| PROBLEM REQUIREMENTS |
Every line that holds the word "маркерами" needs to be copied from the data below.

START RECORDED DATA

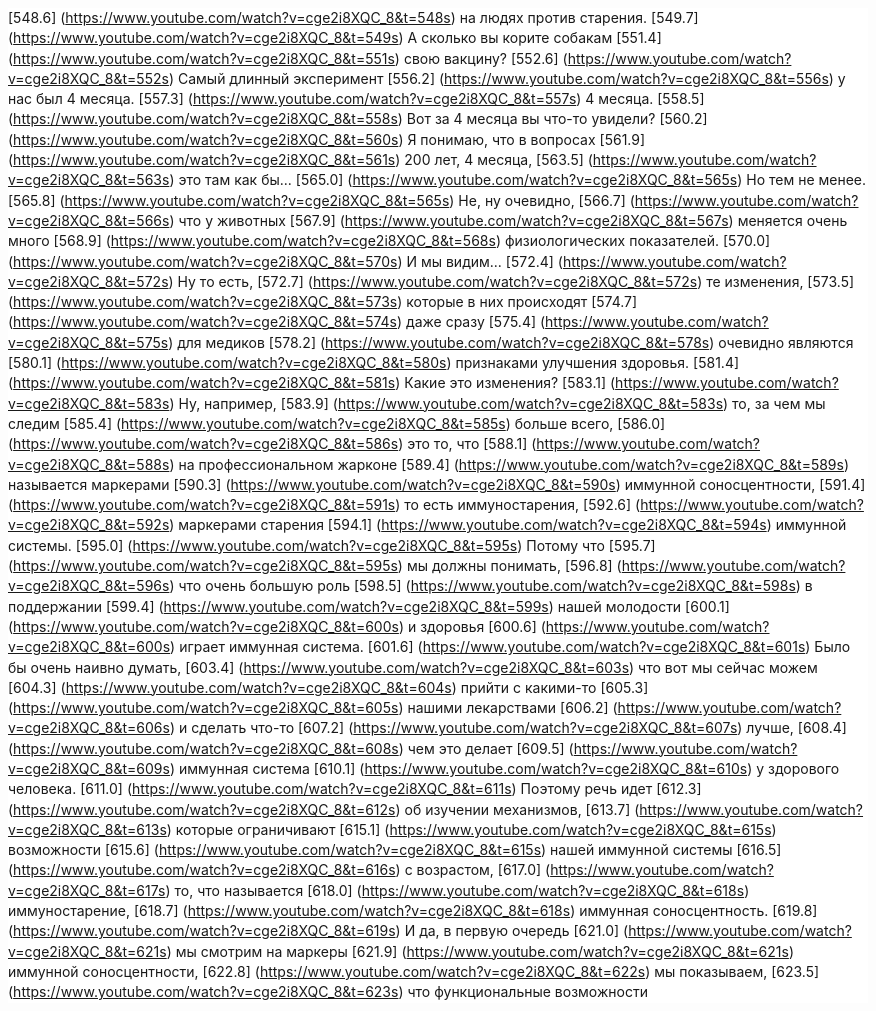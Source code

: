 [548.6] (https://www.youtube.com/watch?v=cge2i8XQC_8&t=548s) на людях против старения.
[549.7] (https://www.youtube.com/watch?v=cge2i8XQC_8&t=549s) А сколько вы корите собакам
[551.4] (https://www.youtube.com/watch?v=cge2i8XQC_8&t=551s) свою вакцину?
[552.6] (https://www.youtube.com/watch?v=cge2i8XQC_8&t=552s) Самый длинный эксперимент
[556.2] (https://www.youtube.com/watch?v=cge2i8XQC_8&t=556s) у нас был 4 месяца.
[557.3] (https://www.youtube.com/watch?v=cge2i8XQC_8&t=557s) 4 месяца.
[558.5] (https://www.youtube.com/watch?v=cge2i8XQC_8&t=558s) Вот за 4 месяца вы что-то увидели?
[560.2] (https://www.youtube.com/watch?v=cge2i8XQC_8&t=560s) Я понимаю, что в вопросах
[561.9] (https://www.youtube.com/watch?v=cge2i8XQC_8&t=561s) 200 лет, 4 месяца,
[563.5] (https://www.youtube.com/watch?v=cge2i8XQC_8&t=563s) это там как бы...
[565.0] (https://www.youtube.com/watch?v=cge2i8XQC_8&t=565s) Но тем не менее.
[565.8] (https://www.youtube.com/watch?v=cge2i8XQC_8&t=565s) Не, ну очевидно,
[566.7] (https://www.youtube.com/watch?v=cge2i8XQC_8&t=566s) что у животных
[567.9] (https://www.youtube.com/watch?v=cge2i8XQC_8&t=567s) меняется очень много
[568.9] (https://www.youtube.com/watch?v=cge2i8XQC_8&t=568s) физиологических показателей.
[570.0] (https://www.youtube.com/watch?v=cge2i8XQC_8&t=570s) И мы видим...
[572.4] (https://www.youtube.com/watch?v=cge2i8XQC_8&t=572s) Ну то есть,
[572.7] (https://www.youtube.com/watch?v=cge2i8XQC_8&t=572s) те изменения,
[573.5] (https://www.youtube.com/watch?v=cge2i8XQC_8&t=573s) которые в них происходят
[574.7] (https://www.youtube.com/watch?v=cge2i8XQC_8&t=574s) даже сразу
[575.4] (https://www.youtube.com/watch?v=cge2i8XQC_8&t=575s) для медиков
[578.2] (https://www.youtube.com/watch?v=cge2i8XQC_8&t=578s) очевидно являются
[580.1] (https://www.youtube.com/watch?v=cge2i8XQC_8&t=580s) признаками улучшения здоровья.
[581.4] (https://www.youtube.com/watch?v=cge2i8XQC_8&t=581s) Какие это изменения?
[583.1] (https://www.youtube.com/watch?v=cge2i8XQC_8&t=583s) Ну, например,
[583.9] (https://www.youtube.com/watch?v=cge2i8XQC_8&t=583s) то, за чем мы следим
[585.4] (https://www.youtube.com/watch?v=cge2i8XQC_8&t=585s) больше всего,
[586.0] (https://www.youtube.com/watch?v=cge2i8XQC_8&t=586s) это то, что
[588.1] (https://www.youtube.com/watch?v=cge2i8XQC_8&t=588s) на профессиональном жарконе
[589.4] (https://www.youtube.com/watch?v=cge2i8XQC_8&t=589s) называется маркерами
[590.3] (https://www.youtube.com/watch?v=cge2i8XQC_8&t=590s) иммунной соносцентности,
[591.4] (https://www.youtube.com/watch?v=cge2i8XQC_8&t=591s) то есть иммуностарения,
[592.6] (https://www.youtube.com/watch?v=cge2i8XQC_8&t=592s) маркерами старения
[594.1] (https://www.youtube.com/watch?v=cge2i8XQC_8&t=594s) иммунной системы.
[595.0] (https://www.youtube.com/watch?v=cge2i8XQC_8&t=595s) Потому что
[595.7] (https://www.youtube.com/watch?v=cge2i8XQC_8&t=595s) мы должны понимать,
[596.8] (https://www.youtube.com/watch?v=cge2i8XQC_8&t=596s) что очень большую роль
[598.5] (https://www.youtube.com/watch?v=cge2i8XQC_8&t=598s) в поддержании
[599.4] (https://www.youtube.com/watch?v=cge2i8XQC_8&t=599s) нашей молодости
[600.1] (https://www.youtube.com/watch?v=cge2i8XQC_8&t=600s) и здоровья
[600.6] (https://www.youtube.com/watch?v=cge2i8XQC_8&t=600s) играет иммунная система.
[601.6] (https://www.youtube.com/watch?v=cge2i8XQC_8&t=601s) Было бы очень наивно думать,
[603.4] (https://www.youtube.com/watch?v=cge2i8XQC_8&t=603s) что вот мы сейчас можем
[604.3] (https://www.youtube.com/watch?v=cge2i8XQC_8&t=604s) прийти с какими-то
[605.3] (https://www.youtube.com/watch?v=cge2i8XQC_8&t=605s) нашими лекарствами
[606.2] (https://www.youtube.com/watch?v=cge2i8XQC_8&t=606s) и сделать что-то
[607.2] (https://www.youtube.com/watch?v=cge2i8XQC_8&t=607s) лучше,
[608.4] (https://www.youtube.com/watch?v=cge2i8XQC_8&t=608s) чем это делает
[609.5] (https://www.youtube.com/watch?v=cge2i8XQC_8&t=609s) иммунная система
[610.1] (https://www.youtube.com/watch?v=cge2i8XQC_8&t=610s) у здорового человека.
[611.0] (https://www.youtube.com/watch?v=cge2i8XQC_8&t=611s) Поэтому речь идет
[612.3] (https://www.youtube.com/watch?v=cge2i8XQC_8&t=612s) об изучении механизмов,
[613.7] (https://www.youtube.com/watch?v=cge2i8XQC_8&t=613s) которые ограничивают
[615.1] (https://www.youtube.com/watch?v=cge2i8XQC_8&t=615s) возможности
[615.6] (https://www.youtube.com/watch?v=cge2i8XQC_8&t=615s) нашей иммунной системы
[616.5] (https://www.youtube.com/watch?v=cge2i8XQC_8&t=616s) с возрастом,
[617.0] (https://www.youtube.com/watch?v=cge2i8XQC_8&t=617s) то, что называется
[618.0] (https://www.youtube.com/watch?v=cge2i8XQC_8&t=618s) иммуностарение,
[618.7] (https://www.youtube.com/watch?v=cge2i8XQC_8&t=618s) иммунная соносцентность.
[619.8] (https://www.youtube.com/watch?v=cge2i8XQC_8&t=619s) И да, в первую очередь
[621.0] (https://www.youtube.com/watch?v=cge2i8XQC_8&t=621s) мы смотрим на маркеры
[621.9] (https://www.youtube.com/watch?v=cge2i8XQC_8&t=621s) иммунной соносцентности,
[622.8] (https://www.youtube.com/watch?v=cge2i8XQC_8&t=622s) мы показываем,
[623.5] (https://www.youtube.com/watch?v=cge2i8XQC_8&t=623s) что функциональные возможности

END RECORDED DATA

| EXPECTED OUTPUT |
[589.4] (https://www.youtube.com/watch?v=cge2i8XQC_8&t=589s) называется маркерами
[592.6] (https://www.youtube.com/watch?v=cge2i8XQC_8&t=592s) маркерами старения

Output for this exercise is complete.